2, Aalto University, Espoo, , Finland
3, National University of Singapore, Singapore, , Singapore
Two conflicting characteristics compete where the commercial viability of one-sun tandem solar cell is concerned: On the one hand, tandem solar cells have fundamentally higher efficiencies than single junction solar cells. On the other hand, tandem solar cells are intrinsically more complex than single junction solar cells and require more fabrication steps, which makes them more expensive. Only if the benefit from the additionally generated energy outweighs the higher fabrication cost can tandem solar cells be successful.
The question under which conditions the last sentence is true is a multilayered one. The value of efficiency is highest when considering the integrated PV system, which makes it necessary to explore system level aspects. These aspects include, among others, economic considerations as well as topics from material science; for example degradation.
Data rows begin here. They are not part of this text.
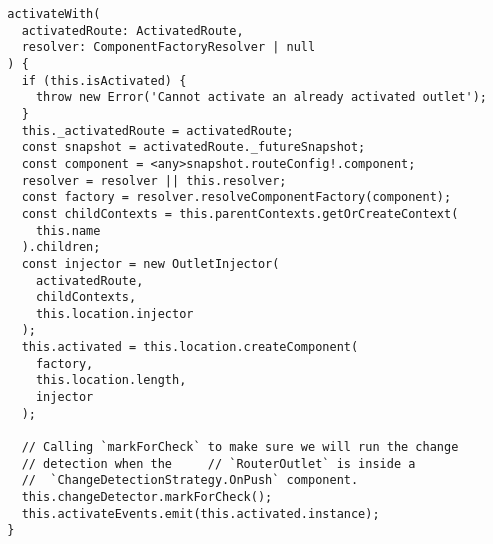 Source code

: \begin{verbatim}
  activateWith(
    activatedRoute: ActivatedRoute,
    resolver: ComponentFactoryResolver | null
  ) {
    if (this.isActivated) {
      throw new Error('Cannot activate an already activated outlet');
    }
    this._activatedRoute = activatedRoute;
    const snapshot = activatedRoute._futureSnapshot;
    const component = <any>snapshot.routeConfig!.component;
    resolver = resolver || this.resolver;
    const factory = resolver.resolveComponentFactory(component);
    const childContexts = this.parentContexts.getOrCreateContext(
      this.name
    ).children;
    const injector = new OutletInjector(
      activatedRoute,
      childContexts,
      this.location.injector
    );
    this.activated = this.location.createComponent(
      factory,
      this.location.length,
      injector
    );

    // Calling `markForCheck` to make sure we will run the change
    // detection when the     // `RouterOutlet` is inside a
    //  `ChangeDetectionStrategy.OnPush` component.
    this.changeDetector.markForCheck();
    this.activateEvents.emit(this.activated.instance);
  }
\end{verbatim}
In this work we attempt to provide a comprehensive overview about what is needed to make tandem solar cells economically successful. This overview includes a review of recent result in the field of tandem solar cell cost modelling, as well as some of our own result on this topic. Central to our findings is the concept of a “marriage of equals”, which states that the sub cells in a tandem should be similar, as well as enable high efficiencies. We will take a look at different material pairings, including perovskite on silicon, III-V on silicon and thin-film on thin-film tandems and investigate how these tandems compare to single junction solar cells in various types of systems and various locations.
We find that under the right circumstances one-sun tandem solar cells can outperform single junction solar cells economically. Yet more than techno-economic considerations are needed to make these types of solar cell a wide-spread reality. As an outlook we hope to offer a perspective of future opportunities for this technology.